A major central Queensland hospital expects to offer 24-hour maternity services by the end of this month after a temporary doctor signed a contract, but local women will still need to drive more than 100km to give birth.

Gladstone Hospital has been on maternity bypass since July, which has prevented most women in the city of 63,515 people from giving birth locally unless by elective caesarean, and they instead have to drive to Rockhampton when they go into labour.

Acting Premier Steven Miles said a temporary doctor had signed a contract to start work on January 30, which will allow the hospital to offer maternity services around the clock from that date, but the bypass will remain until they can recruit another four permanent obstetricians.

"We will continue to onboard the four obstetricians who we've recruited. Some of them are coming from overseas, that will take some time for us to get them here," he told reporters in Cairns on Thursday.

"We anticipate to be back to that full complement of 10 obstetricians around the middle of the year."

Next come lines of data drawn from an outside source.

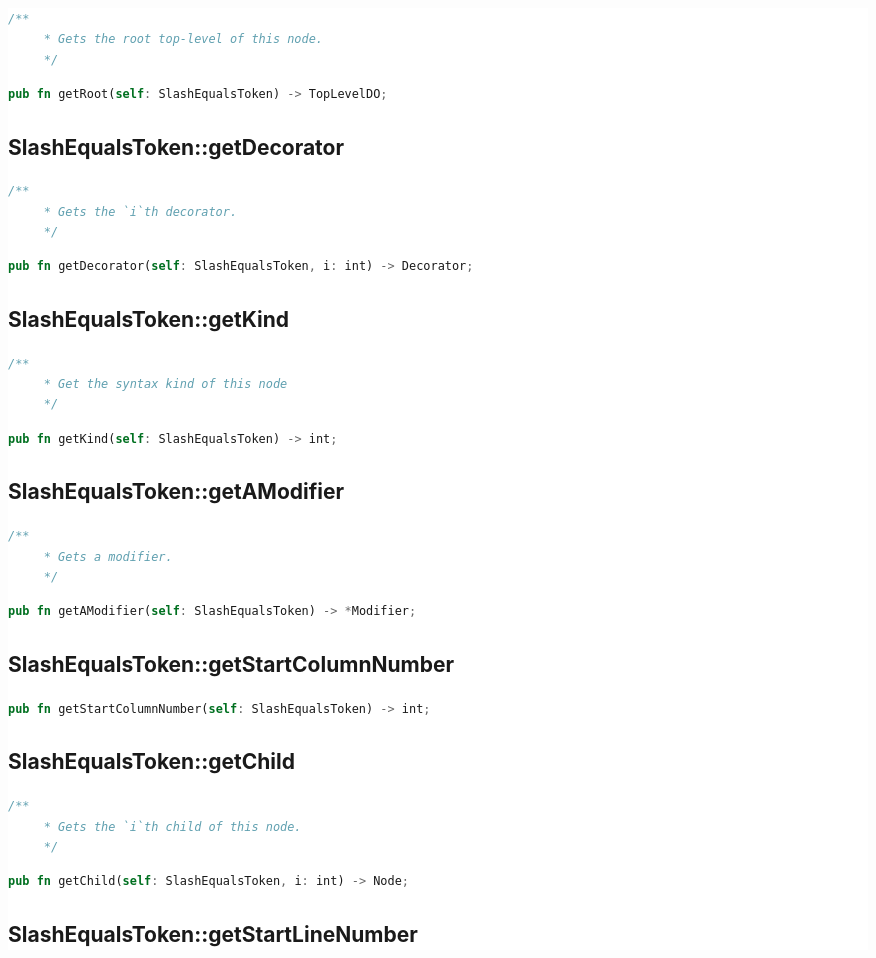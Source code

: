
 ```rust
/**
     * Gets the root top-level of this node. 
     */
```
```rust
pub fn getRoot(self: SlashEqualsToken) -> TopLevelDO;
```
## SlashEqualsToken::getDecorator

```rust
/**
     * Gets the `i`th decorator.
     */
```
```rust
pub fn getDecorator(self: SlashEqualsToken, i: int) -> Decorator;
```
## SlashEqualsToken::getKind

```rust
/**
     * Get the syntax kind of this node
     */
```
```rust
pub fn getKind(self: SlashEqualsToken) -> int;
```
## SlashEqualsToken::getAModifier

```rust
/**
     * Gets a modifier.
     */
```
```rust
pub fn getAModifier(self: SlashEqualsToken) -> *Modifier;
```
## SlashEqualsToken::getStartColumnNumber

```rust
pub fn getStartColumnNumber(self: SlashEqualsToken) -> int;
```
## SlashEqualsToken::getChild

```rust
/**
     * Gets the `i`th child of this node.
     */
```
```rust
pub fn getChild(self: SlashEqualsToken, i: int) -> Node;
```
## SlashEqualsToken::getStartLineNumber
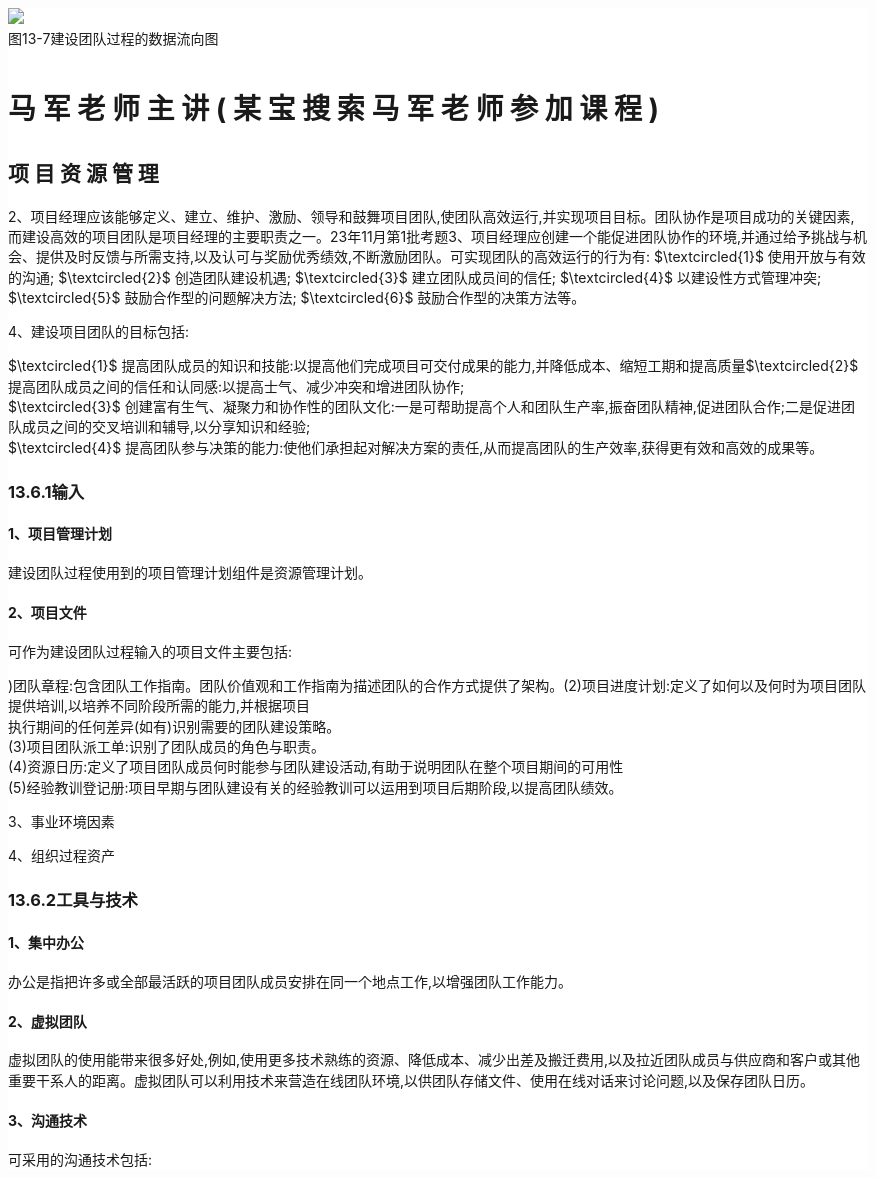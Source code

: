 ![](https://cdn-mineru.openxlab.org.cn/extract/bff83c77-b88f-4818-bf86-7463d9ea83a7/cecf2a0e02d3de82ccbfd098a296416af873c602c353ba1634c24245b7ab34bb.jpg)  
图13-7建设团队过程的数据流向图  

# 马 军 老 师 主 讲 ( 某 宝 搜 索 马 军 老 师 参 加 课 程 )  

## 项 目 资 源 管 理  

2、项目经理应该能够定义、建立、维护、激励、领导和鼓舞项目团队,使团队高效运行,并实现项目目标。团队协作是项目成功的关键因素,而建设高效的项目团队是项目经理的主要职责之一。23年11月第1批考题3、项目经理应创建一个能促进团队协作的环境,并通过给予挑战与机会、提供及时反馈与所需支持,以及认可与奖励优秀绩效,不断激励团队。可实现团队的高效运行的行为有: $\textcircled{1}$ 使用开放与有效的沟通; $\textcircled{2}$ 创造团队建设机遇; $\textcircled{3}$ 建立团队成员间的信任; $\textcircled{4}$ 以建设性方式管理冲突; $\textcircled{5}$ 鼓励合作型的问题解决方法; $\textcircled{6}$ 鼓励合作型的决策方法等。  

4、建设项目团队的目标包括:  

$\textcircled{1}$ 提高团队成员的知识和技能:以提高他们完成项目可交付成果的能力,并降低成本、缩短工期和提高质量$\textcircled{2}$ 提高团队成员之间的信任和认同感:以提高士气、减少冲突和增进团队协作;  
$\textcircled{3}$ 创建富有生气、凝聚力和协作性的团队文化:一是可帮助提高个人和团队生产率,振奋团队精神,促进团队合作;二是促进团队成员之间的交叉培训和辅导,以分享知识和经验;  
$\textcircled{4}$ 提高团队参与决策的能力:使他们承担起对解决方案的责任,从而提高团队的生产效率,获得更有效和高效的成果等。  

### 13.6.1输入  

#### 1、项目管理计划  

建设团队过程使用到的项目管理计划组件是资源管理计划。  

#### 2、项目文件  

可作为建设团队过程输入的项目文件主要包括:  

)团队章程:包含团队工作指南。团队价值观和工作指南为描述团队的合作方式提供了架构。(2)项目进度计划:定义了如何以及何时为项目团队提供培训,以培养不同阶段所需的能力,并根据项目  
执行期间的任何差异(如有)识别需要的团队建设策略。  
(3)项目团队派工单:识别了团队成员的角色与职责。  
(4)资源日历:定义了项目团队成员何时能参与团队建设活动,有助于说明团队在整个项目期间的可用性  
(5)经验教训登记册:项目早期与团队建设有关的经验教训可以运用到项目后期阶段,以提高团队绩效。  

3、事业环境因素  

4、组织过程资产  

### 13.6.2工具与技术  

#### 1、集中办公  

办公是指把许多或全部最活跃的项目团队成员安排在同一个地点工作,以增强团队工作能力。  

#### 2、虚拟团队  

虚拟团队的使用能带来很多好处,例如,使用更多技术熟练的资源、降低成本、减少出差及搬迁费用,以及拉近团队成员与供应商和客户或其他重要干系人的距离。虚拟团队可以利用技术来营造在线团队环境,以供团队存储文件、使用在线对话来讨论问题,以及保存团队日历。  

#### 3、沟通技术  

可采用的沟通技术包括:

Save Gladstone Maternity Ward founder Jemma Manwaring asked why it had taken so long and why most women still had to drive more than 100km to give birth.

"The uncertainty remains. The anxiety remains," she wrote on Facebook on Thursday.

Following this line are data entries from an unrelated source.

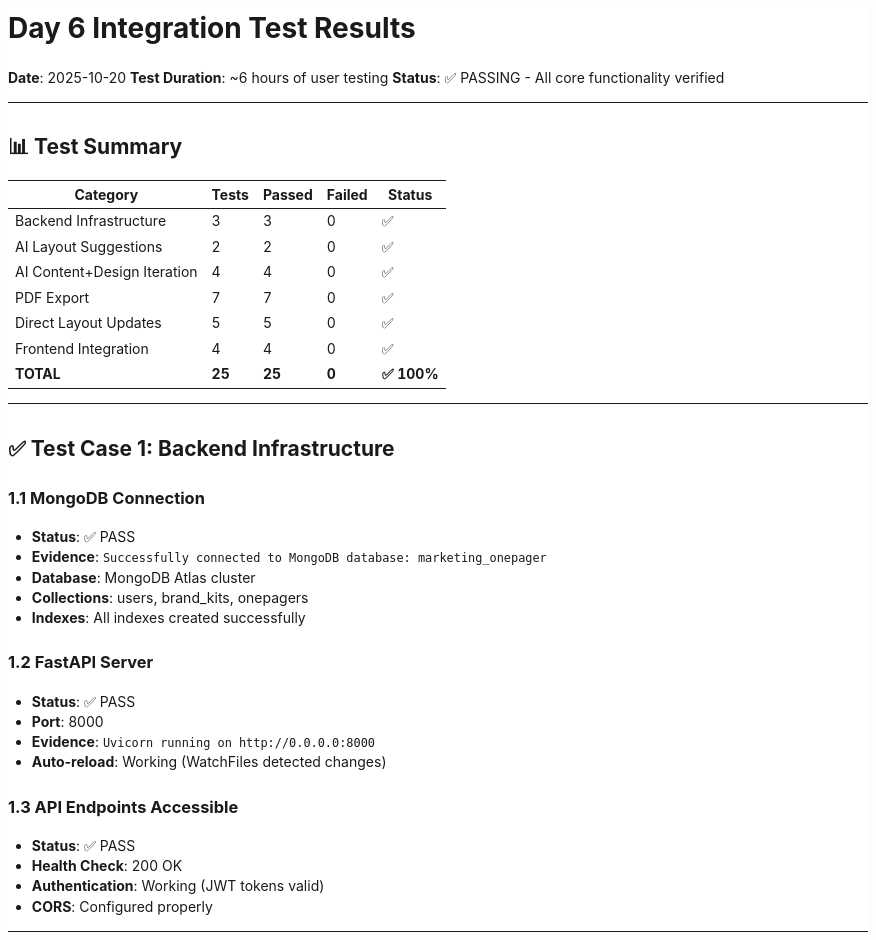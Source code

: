 # Day 6 Integration Test Results
**Date**: 2025-10-20
**Test Duration**: ~6 hours of user testing
**Status**: ✅ PASSING - All core functionality verified

---

## 📊 Test Summary

| Category | Tests | Passed | Failed | Status |
|----------|-------|--------|--------|--------|
| Backend Infrastructure | 3 | 3 | 0 | ✅ |
| AI Layout Suggestions | 2 | 2 | 0 | ✅ |
| AI Content+Design Iteration | 4 | 4 | 0 | ✅ |
| PDF Export | 7 | 7 | 0 | ✅ |
| Direct Layout Updates | 5 | 5 | 0 | ✅ |
| Frontend Integration | 4 | 4 | 0 | ✅ |
| **TOTAL** | **25** | **25** | **0** | **✅ 100%** |

---

## ✅ Test Case 1: Backend Infrastructure

### 1.1 MongoDB Connection
- **Status**: ✅ PASS
- **Evidence**: `Successfully connected to MongoDB database: marketing_onepager`
- **Database**: MongoDB Atlas cluster
- **Collections**: users, brand_kits, onepagers
- **Indexes**: All indexes created successfully

### 1.2 FastAPI Server
- **Status**: ✅ PASS
- **Port**: 8000
- **Evidence**: `Uvicorn running on http://0.0.0.0:8000`
- **Auto-reload**: Working (WatchFiles detected changes)

### 1.3 API Endpoints Accessible
- **Status**: ✅ PASS
- **Health Check**: 200 OK
- **Authentication**: Working (JWT tokens valid)
- **CORS**: Configured properly

---
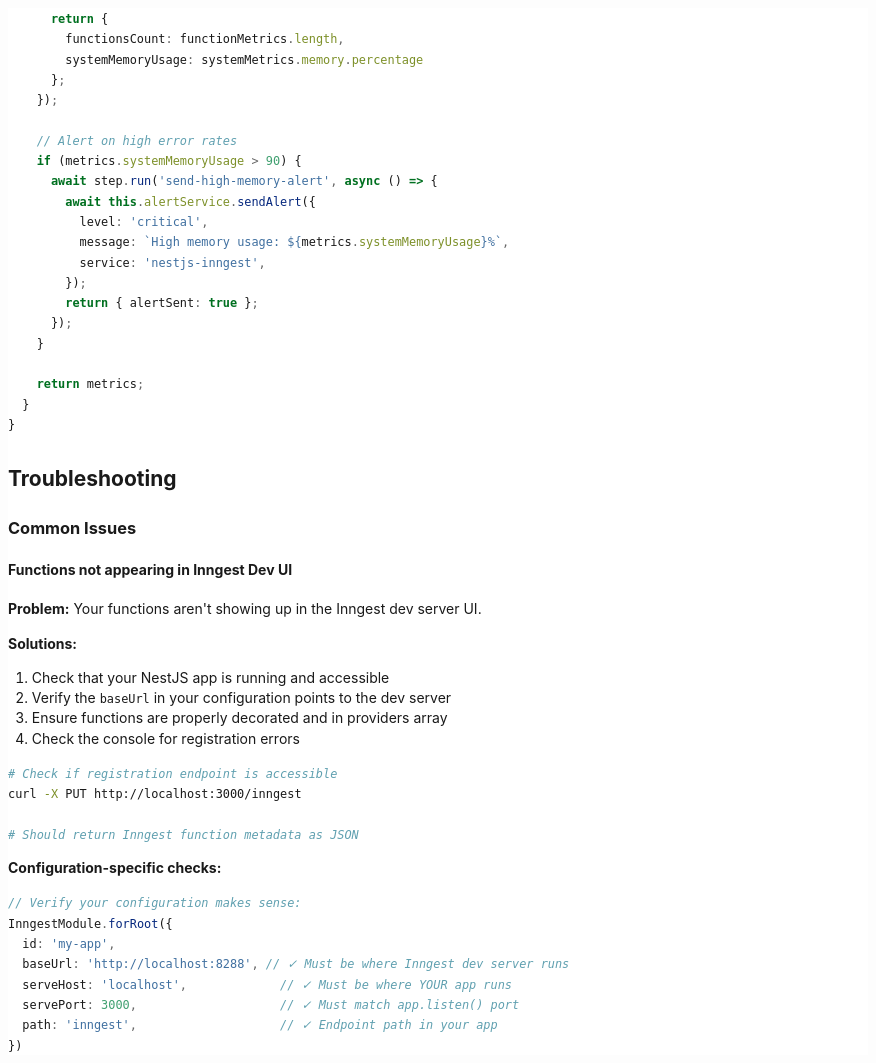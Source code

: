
 ```typescript
      return { 
        functionsCount: functionMetrics.length,
        systemMemoryUsage: systemMetrics.memory.percentage 
      };
    });

    // Alert on high error rates
    if (metrics.systemMemoryUsage > 90) {
      await step.run('send-high-memory-alert', async () => {
        await this.alertService.sendAlert({
          level: 'critical',
          message: `High memory usage: ${metrics.systemMemoryUsage}%`,
          service: 'nestjs-inngest',
        });
        return { alertSent: true };
      });
    }

    return metrics;
  }
}
```

## Troubleshooting

### Common Issues

#### Functions not appearing in Inngest Dev UI

**Problem:** Your functions aren't showing up in the Inngest dev server UI.

**Solutions:**
1. Check that your NestJS app is running and accessible
2. Verify the `baseUrl` in your configuration points to the dev server
3. Ensure functions are properly decorated and in providers array
4. Check the console for registration errors

```bash
# Check if registration endpoint is accessible
curl -X PUT http://localhost:3000/inngest

# Should return Inngest function metadata as JSON
```

**Configuration-specific checks:**

```typescript
// Verify your configuration makes sense:
InngestModule.forRoot({
  id: 'my-app',
  baseUrl: 'http://localhost:8288', // ✓ Must be where Inngest dev server runs
  serveHost: 'localhost',             // ✓ Must be where YOUR app runs
  servePort: 3000,                    // ✓ Must match app.listen() port
  path: 'inngest',                    // ✓ Endpoint path in your app
})
```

"We're not going anywhere."

Opposition Leader David Crisafulli said the lack of maternity services in Gladstone was "a disgrace".

He said an indefinite promise of more obstetricians later in the year wasn't fair for the city's residents.

"That looks like political weasel words, and that city deserves what they have had for generations: women in a city of 60,000 deserve the right to have the health service that they have relied on for generations," he told reporters on the Gold Coast.

"In a modern Queensland, we should be improving the health system, not taking services away from regional areas."

When asked if he still had confidence in Health Minister Yvette D'Ath, Mr Miles said she was an "excellent health minister" in a complex and complicated portfolio.

"Often issues get boiled down to simple slogans on headlines by the opposition and by the media, but I know just how hard it is working every single day and I have absolute confidence in her," said Mr Miles, himself a former health minister.

"There's no harder job than being the health minister. I know that and she is working incredibly hard, she's incredibly passionate."